§ **Data for review**:

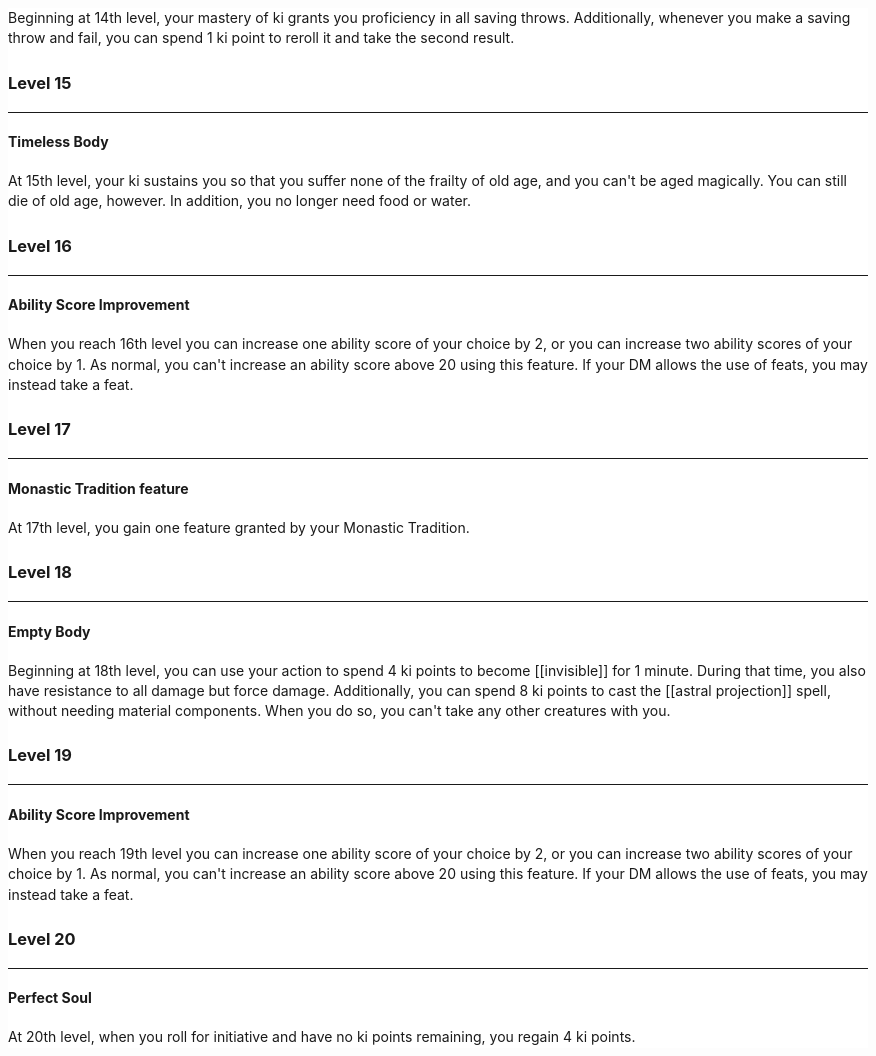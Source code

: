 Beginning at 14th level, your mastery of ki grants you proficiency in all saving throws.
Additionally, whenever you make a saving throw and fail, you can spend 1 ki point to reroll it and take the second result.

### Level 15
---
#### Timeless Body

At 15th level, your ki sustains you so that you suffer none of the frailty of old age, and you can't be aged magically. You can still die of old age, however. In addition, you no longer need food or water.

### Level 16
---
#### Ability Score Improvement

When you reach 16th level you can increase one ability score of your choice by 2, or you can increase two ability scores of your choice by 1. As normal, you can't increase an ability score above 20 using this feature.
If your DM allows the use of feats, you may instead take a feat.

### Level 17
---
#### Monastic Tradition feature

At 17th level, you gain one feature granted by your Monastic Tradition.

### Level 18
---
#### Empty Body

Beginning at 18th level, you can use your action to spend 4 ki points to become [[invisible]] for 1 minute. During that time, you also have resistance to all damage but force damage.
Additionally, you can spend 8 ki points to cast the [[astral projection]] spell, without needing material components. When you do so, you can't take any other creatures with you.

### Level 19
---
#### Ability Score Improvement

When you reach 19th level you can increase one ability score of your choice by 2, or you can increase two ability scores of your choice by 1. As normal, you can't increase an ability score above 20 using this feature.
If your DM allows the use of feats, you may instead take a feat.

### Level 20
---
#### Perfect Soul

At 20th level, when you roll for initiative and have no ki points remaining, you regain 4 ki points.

==

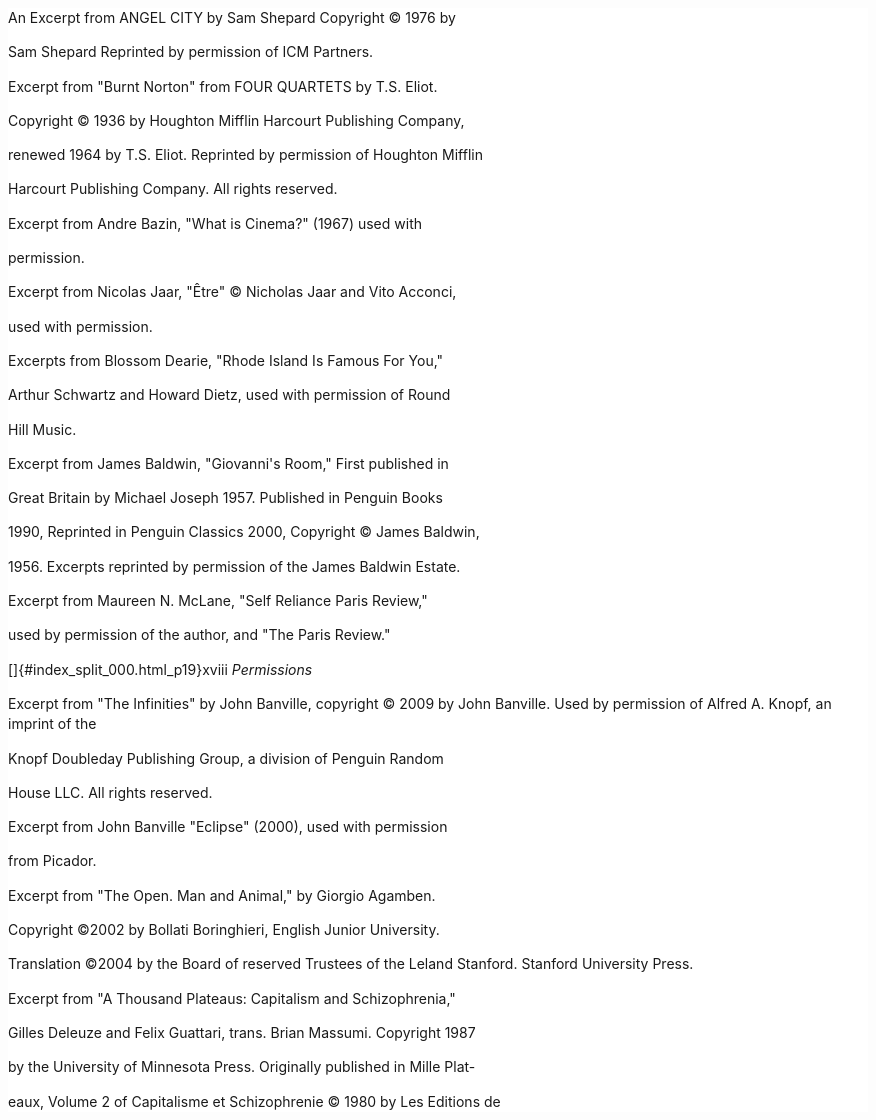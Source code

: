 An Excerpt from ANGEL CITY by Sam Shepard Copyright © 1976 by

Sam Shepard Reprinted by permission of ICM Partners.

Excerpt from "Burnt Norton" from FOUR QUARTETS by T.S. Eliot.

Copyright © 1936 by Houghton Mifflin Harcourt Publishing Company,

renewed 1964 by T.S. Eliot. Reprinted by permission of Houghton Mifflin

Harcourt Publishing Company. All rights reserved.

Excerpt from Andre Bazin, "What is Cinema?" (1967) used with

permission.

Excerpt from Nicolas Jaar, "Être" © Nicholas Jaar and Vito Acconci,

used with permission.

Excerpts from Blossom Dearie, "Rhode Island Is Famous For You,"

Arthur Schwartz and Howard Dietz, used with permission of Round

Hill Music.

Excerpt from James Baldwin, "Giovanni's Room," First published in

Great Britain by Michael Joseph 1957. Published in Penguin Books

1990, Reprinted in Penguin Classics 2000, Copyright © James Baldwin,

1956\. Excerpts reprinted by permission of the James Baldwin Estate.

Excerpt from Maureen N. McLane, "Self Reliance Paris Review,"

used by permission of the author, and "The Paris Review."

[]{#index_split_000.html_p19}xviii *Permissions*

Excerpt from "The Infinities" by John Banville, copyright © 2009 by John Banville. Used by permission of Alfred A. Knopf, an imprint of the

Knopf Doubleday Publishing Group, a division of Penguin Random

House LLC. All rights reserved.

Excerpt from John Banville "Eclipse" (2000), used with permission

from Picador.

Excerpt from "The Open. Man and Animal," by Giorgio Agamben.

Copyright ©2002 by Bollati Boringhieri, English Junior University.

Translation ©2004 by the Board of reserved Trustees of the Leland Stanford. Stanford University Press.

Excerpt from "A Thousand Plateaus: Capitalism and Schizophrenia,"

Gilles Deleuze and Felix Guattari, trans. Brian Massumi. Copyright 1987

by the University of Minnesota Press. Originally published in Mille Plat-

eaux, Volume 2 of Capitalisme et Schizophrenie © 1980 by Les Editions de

§ **Task statement**:
Everything above from the line containing "Knopf Doubleday Publishing" down to the line containing "Translation ©2004 by" should be copied exactly, both end lines included, and nothing else.

§ **Response**:
Knopf Doubleday Publishing Group, a division of Penguin Random

House LLC. All rights reserved.

Excerpt from John Banville "Eclipse" (2000), used with permission

from Picador.

Excerpt from "The Open. Man and Animal," by Giorgio Agamben.

Copyright ©2002 by Bollati Boringhieri, English Junior University.

Translation ©2004 by the Board of reserved Trustees of the Leland Stanford. Stanford University Press.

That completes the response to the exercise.